→ What this task involves:
Select and reproduce each line of the listing below that bears the string "error".
Input for this task section start
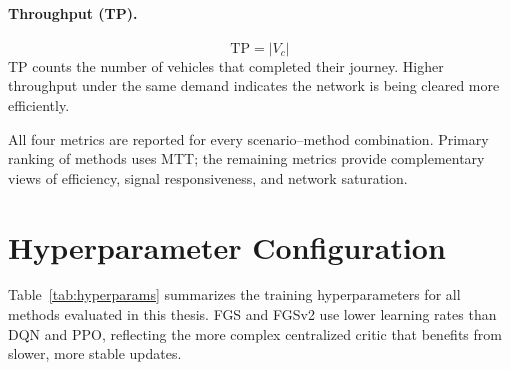 \paragraph{Throughput (TP).}
\begin{equation}
  \mathrm{TP} = |V_c|
  \label{eq:throughput}
\end{equation}
TP counts the number of vehicles that completed their journey. Higher throughput under the same demand indicates the network is being cleared more efficiently.

All four metrics are reported for every scenario--method combination. Primary ranking of methods uses MTT; the remaining metrics provide complementary views of efficiency, signal responsiveness, and network saturation.

\section{Hyperparameter Configuration}
\label{sec:ExperimentalDesign_Hyperparameters}

Table~\ref{tab:hyperparams} summarizes the training hyperparameters for all methods evaluated in this thesis. FGS and FGSv2 use lower learning rates than DQN and PPO, reflecting the more complex centralized critic that benefits from slower, more stable updates.

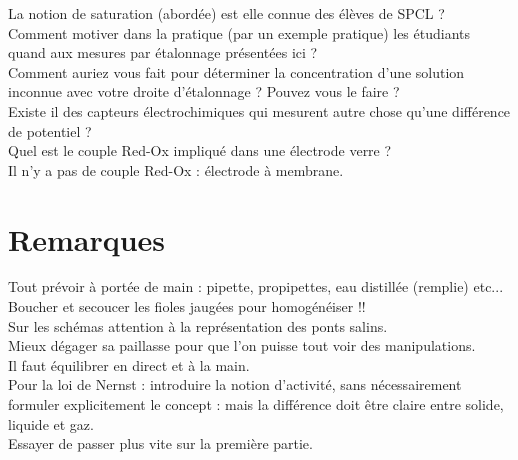 \documentclass[12pt,prb,aps,epsf]{article}
\begin{document}
La notion de saturation (abordée) est elle connue des élèves de SPCL ?\\

Comment motiver dans la pratique (par un exemple pratique) les étudiants quand aux mesures par étalonnage présentées ici ?\\

Comment auriez vous fait pour déterminer la concentration d'une solution inconnue avec votre droite d'étalonnage ? Pouvez vous le faire ?\\

Existe il des capteurs électrochimiques qui mesurent autre chose qu'une différence de potentiel ?\\

Quel est le couple Red-Ox impliqué dans une électrode verre ?\\
Il n'y a pas de couple Red-Ox : électrode à membrane.

\section*{Remarques}
Tout prévoir à portée de main : pipette, propipettes, eau distillée (remplie) etc...\\
Boucher et secoucer les fioles jaugées pour homogénéiser !!\\
Sur les schémas attention à la représentation des ponts salins.\\
Mieux dégager sa paillasse pour que l'on puisse tout voir des manipulations.\\
Il faut équilibrer en direct et à la main.\\
Pour la loi de Nernst : introduire la notion d'activité, sans nécessairement formuler explicitement le concept : mais la différence doit être claire entre solide, liquide et gaz.\\
Essayer de passer plus vite sur la première partie.
\end{document}
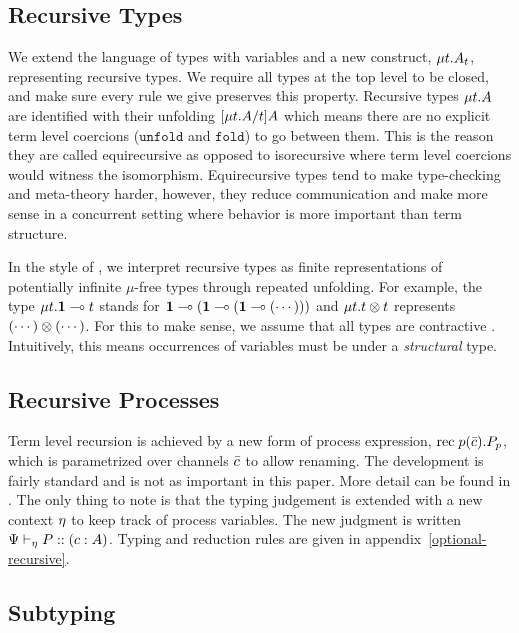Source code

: \documentclass[a4paper,USenglish]{lipics-v2016}
\begin{document}
\subsection{Recursive Types}

We extend the language of types with variables and a new construct, $\mu{t} . {A_t}$, representing recursive types. We require all types at the top level to be closed, and make sure every rule we give preserves this property. Recursive types $\mu{t} . {A}$ are identified with their unfolding $\lbrack{\mu{t} . {A}}/{t}\rbrack{A}$ which means there are no explicit term level coercions ($\mathtt{unfold}$ and $\mathtt{fold}$) to go between them. This is the reason they are called equirecursive as opposed to isorecursive where term level coercions would witness the isomorphism. Equirecursive types tend to make type-checking and meta-theory harder, however, they reduce communication and make more sense in a concurrent setting where behavior is more important than term structure.

In the style of \cite{AmadioC91}, we interpret recursive types as finite representations of potentially infinite $\mu$-free types through repeated unfolding. For example, the type $\mu{t} . {\mathbf{1} \multimap t}$ stands for $\mathbf{1} \multimap (\mathbf{1} \multimap (\mathbf{1} \multimap (\cdots )))$ and $\mu{t} . {t \otimes t}$ represents $(\cdots) \otimes (\cdots)$. For this to make sense, we assume that all types are contractive \cite{StoneS2005, GayH05}. Intuitively, this means occurrences of variables must be under a \emph{structural} type.


\subsection{Recursive Processes}

Term level recursion is achieved by a new form of process expression, $\mathrm{rec}\; {p}(\bar{c}) . {P}_p$, which is parametrized over channels $\bar{c}$ to allow renaming. The development is fairly standard and is not as important in this paper. More detail can be found in \cite{ToninhoCP14}. The only thing to note is that the typing judgement is extended with a new context $\eta$ to keep track of process variables. The new judgment is written ${\Psi} \vdash_{\eta} P :: (c : A)$. Typing and reduction rules are given in appendix~\ref{optional-recursive}.


\subsection{Subtyping}
\label{original-subtyping}
\end{document}
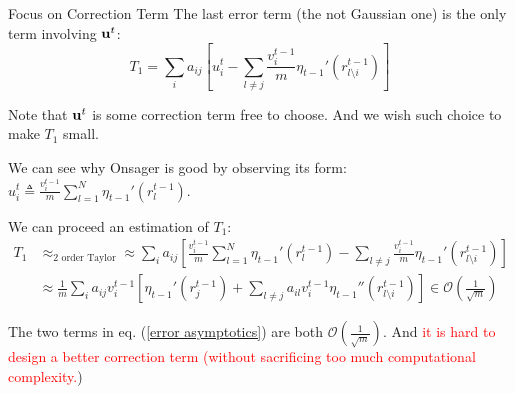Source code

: \documentclass[aspectratio=43, 10pt]{beamer}
\begin{document}
\begin{frame}
    \vspace{-1mm}
    \small 
    \begin{block}{Focus on Correction Term}
        The last error term (the not Gaussian one) is the only term involving \(\bold{u}^t\):
        \begin{equation}
            T_1 = \sum_{i}a_{ij} \left[ u_i^{t} 
            -\sum_{l \neq j}\frac{v_i^{t-1}}{m}\eta_{t-1}'(r_{l\setminus i}^{t-1}) \right] 
            \label{error}
        \end{equation}

        Note that \(\bold{u}^t\) is some correction term free to choose. And we wish such choice to make $T_1$ small. 

        We can see why Onsager is good by observing its form: $u_i^t \triangleq  \frac{v_i^{t-1}}{m} \sum_{l=1}^N \eta_{t-1}'(r_l^{t-1}). $

        We can proceed an estimation of $T_1$: 
        \begin{align}
            T_1 &\approx_{\text{2 order Taylor}} \approx \sum_{i}a_{ij} \left[ \frac{v_i^{t-1}}{m} \sum_{l=1}^N \eta_{t-1}'(r_l^{t-1})  - \sum_{l \neq j}\frac{v_i^{t-1}}{m}\eta_{t-1}'(r_{l\setminus i}^{t-1})\right] \\
            & \approx \frac{1}{m}\sum_{i}a_{ij} v_i^{t-1} \left[ \eta_{t-1}'(r_j^{t-1}) +   \sum_{l\neq j} a_{il} v_i^{t-1} \eta_{t-1}''(r_{l \setminus i}^{t-1}) \right] \in \mathcal{O}(\frac{1}{\sqrt{m}})
            \label{error asymptotics}
        \end{align}  

        The two terms in eq. (\ref{error asymptotics}) are both $\mathcal{O}(\frac{1}{\sqrt{m}})$. And \textcolor{red}{it is hard to design a better correction term (without sacrificing too much computational complexity.})
    \end{block}
\end{frame}
\end{document}
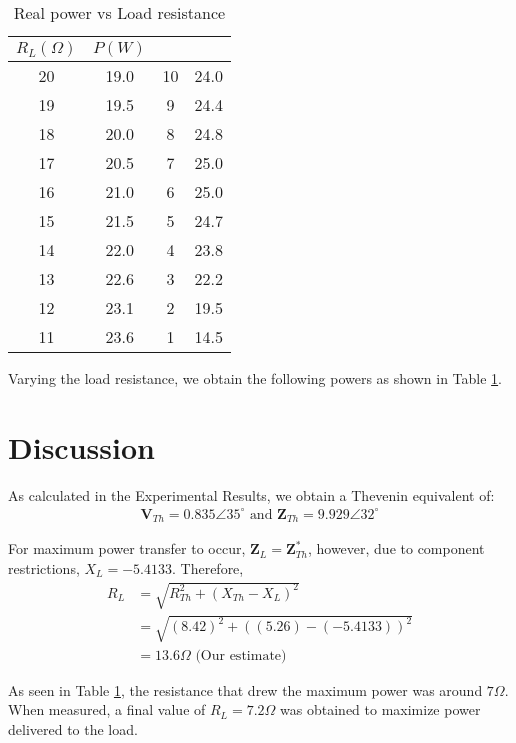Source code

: \documentclass[12pt]{article}
\begin{document}
\begin{table}[h!]
    \centering
    \begin{tabular}{c|c||c|c}
    \(R_L (\Omega)\) & \(P (W)\) & & \\ \hline
    20           & 19.0 & 10 & 24.0 \\
    19           & 19.5 & 9 & 24.4 \\
    18           & 20.0 & 8 & 24.8 \\
    17           & 20.5 & 7 & 25.0 \\
    16           & 21.0 & 6 & 25.0 \\
    15           & 21.5 & 5 & 24.7 \\
    14           & 22.0 & 4 & 23.8 \\
    13           & 22.6 & 3 & 22.2 \\
    12           & 23.1 & 2 & 19.5 \\
    11           & 23.6 & 1 & 14.5 \\
    \end{tabular}
    \caption{Real power vs Load resistance}
    \label{table:1}
\end{table}

Varying the load resistance, we obtain the following powers as shown in Table \ref{table:1}.

\section{Discussion}
As calculated in the Experimental Results, we obtain a Thevenin equivalent of:
\begin{align*}
    \bm{V}_{Th} = 0.835\angle 35^\circ \text{ and } \bm{Z}_{Th} = 9.929\angle 32^\circ
\end{align*}

For maximum power transfer to occur, \(\bm{Z}_{L} = \bm{Z}_{Th}^*\), however, due to component restrictions, \(X_L = -5.4133\).
Therefore, 
\begin{align*}
    R_L &= \sqrt{R_{Th}^2 + \left(X_{Th} - X_L\right)^2} \\
        &= \sqrt{(8.42)^2 + \left((5.26) - (-5.4133)\right)^2} \\
        &= 13.6\Omega \text{ (Our estimate)}
\end{align*}

As seen in Table \ref{table:1}, the resistance that drew the maximum power was around \(7\Omega\).
When measured, a final value of \(R_L = 7.2\Omega\) was obtained to maximize power delivered to the load.
\end{document}
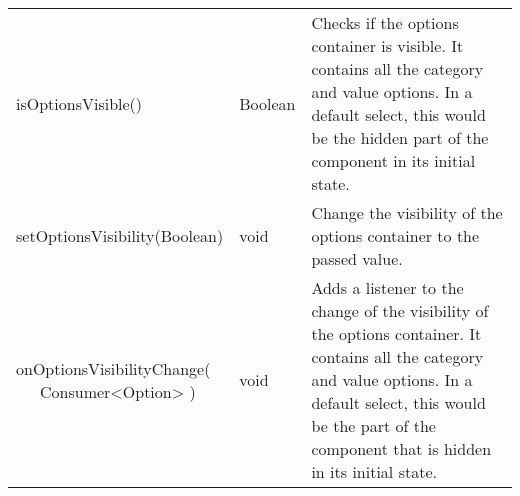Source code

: \begin{table}[!htb]
\begin{tabular}{ p{5cm} p{3cm} p{4.5cm} }
        isOptionsVisible()                   & Boolean                & Checks if the options container is visible. 
                                                                        It contains all the category and value options.
        In a default select, this would be the hidden part of the component in its initial state. \\
        setOptionsVisibility(Boolean)        & void                   & Change the visibility of the options container to the passed value. \\
        \tbbr{
            onOptionsVisibilityChange( \\
                \ \ \ Consumer<Option>
            )}                               & void                   & Adds a listener to the change of the visibility of the options container. 
                                                                        It contains all the category and value options.
        In a default select, this would be the part of the component that is hidden in its initial state. \\
        \bottomrule[0.5pt]
    \end{tabular}
\end{table}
Input for this task section end
→ Task answer:
        The last error term (the not Gaussian one) is the only term involving \(\bold{u}^t\):
            \label{error}
            \label{error asymptotics}
        The two terms in eq. (\ref{error asymptotics}) are both $\mathcal{O}(\frac{1}{\sqrt{m}})$. And \textcolor{red}{it is hard to design a better correction term (without sacrificing too much computational complexity.})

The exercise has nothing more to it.